Failed Syrian truce dismays UN envoy

DAMASCUS / MOSCOW
Failed Syrian truce dismays UN envoy

A car bomb in the Syrian capital’s predominantly Christian and Druze area kills at least 10 people, including women and children, officials say.

Syrian jets bombed suburbs of Damascus and a car bomb killed 10 people in the capital yesterday, in the last day of a supposed four-day truce.

The blasts, heard from several districts, were among the most intense in the capital since the beginning of Syria’s 19-month conflict, Agence France-Presse reported. However, shelling and car bombings resumed hours after the cease-fire was due to take effect on Oct. 26, with each side blaming the other for its dissolve.

The blasts were followed by a car bombing that killed at least 10 people in the predominantly Christian and Druze area of Jaramana, just outside Damascus, according to state television. “A terrorist car bombing next to a bakery on Rawda Street killed at least 10 people, including women and children,” the broadcast said.

The Britain-based watchdog organization Syrian Observatory for Human Rights said “the car bomb was detonated on a main street in the mainly loyalist suburb of Jaramana, where there is a proliferation of armed pro-regime popular defense committees,” or militias. According to the organization, the blast killed at least 12 people and wounded 15, some of them critically.

Damascus residents say Jaramana is controlled by forces loyal to President Bashar al-Assad, who is fighting an armed revolt against 40 years of family rule, according to Reuters.

“I am deeply disappointed that the parties failed to respect the call to suspend fighting,” U.N. chief Ban Ki-moon said in Seoul, where he was receiving the Seoul Peace Prize. “This crisis cannot be solved with more weapons and bloodshed ... the guns must fall silent,” he added.

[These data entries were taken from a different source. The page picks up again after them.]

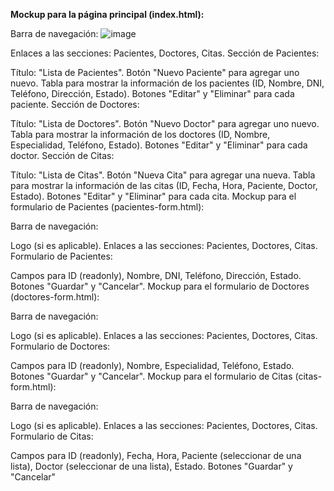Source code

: **Mockup para la página principal (index.html):**

Barra de navegación:
![image](https://github.com/JackelinEspinosa/Semillero-JavaScript/assets/134608173/50a82063-973b-4f0e-a814-032c40aaeefc)

 
Enlaces a las secciones: Pacientes, Doctores, Citas.
Sección de Pacientes:

Título: "Lista de Pacientes".
Botón "Nuevo Paciente" para agregar uno nuevo.
Tabla para mostrar la información de los pacientes (ID, Nombre, DNI, Teléfono, Dirección, Estado).
Botones "Editar" y "Eliminar" para cada paciente.
Sección de Doctores:

Título: "Lista de Doctores".
Botón "Nuevo Doctor" para agregar uno nuevo.
Tabla para mostrar la información de los doctores (ID, Nombre, Especialidad, Teléfono, Estado).
Botones "Editar" y "Eliminar" para cada doctor.
Sección de Citas:

Título: "Lista de Citas".
Botón "Nueva Cita" para agregar una nueva.
Tabla para mostrar la información de las citas (ID, Fecha, Hora, Paciente, Doctor, Estado).
Botones "Editar" y "Eliminar" para cada cita.
Mockup para el formulario de Pacientes (pacientes-form.html):

Barra de navegación:

Logo (si es aplicable).
Enlaces a las secciones: Pacientes, Doctores, Citas.
Formulario de Pacientes:

Campos para ID (readonly), Nombre, DNI, Teléfono, Dirección, Estado.
Botones "Guardar" y "Cancelar".
Mockup para el formulario de Doctores (doctores-form.html):

Barra de navegación:

Logo (si es aplicable).
Enlaces a las secciones: Pacientes, Doctores, Citas.
Formulario de Doctores:

Campos para ID (readonly), Nombre, Especialidad, Teléfono, Estado.
Botones "Guardar" y "Cancelar".
Mockup para el formulario de Citas (citas-form.html):

Barra de navegación:

Logo (si es aplicable).
Enlaces a las secciones: Pacientes, Doctores, Citas.
Formulario de Citas:

Campos para ID (readonly), Fecha, Hora, Paciente (seleccionar de una lista), Doctor (seleccionar de una lista), Estado.
Botones "Guardar" y "Cancelar"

Meanwhile, Turkish artillery retaliated yesterday after a shell fired from Syrian territory hit the village of Beşaslan in Reyhanlı, Hatay without causing any casualties. In contrast, some Syrian army soldiers fighting rebels near the Turkish border sheltered with Turkish armed forces, Anatolia news agency reported.

Syria’s conflict is going from bad to worse, the U.N.-Arab League peace envoy Lakhdar Brahimi said yesterday after key talks in Moscow with Russian Foreign Minister Sergei Lavrov regarding a solution to the fighting. He expressed disappointment that his four-day truce plan had failed.

“I have said and it bears repeating again and again that the Syrian crisis is very, very dangerous, the situation is bad and getting worse,” Brahimi said. “If it’s not a civil war, I don’t know what it is.” He described a Syrian woman whose two sons were fighting in opposing armies in the conflict. “This civil war must end,” he said.

Russia had supported Brahimi’s call for President Bashar al-Assad’s army and the rebels to lay down arms during the Eid al-Adha or Feast of the Sacrifice holiday.

The envoy said the failed appeal would not discourage him from looking for a solution to the violence, calling on the international community to “come together and help the people of Syria find a solution to their crisis.” Lavrov said Moscow was also “disappointed” that the truce plan was not realized by the opposing sides but said there was no point in arguing over who broke the cease-fire.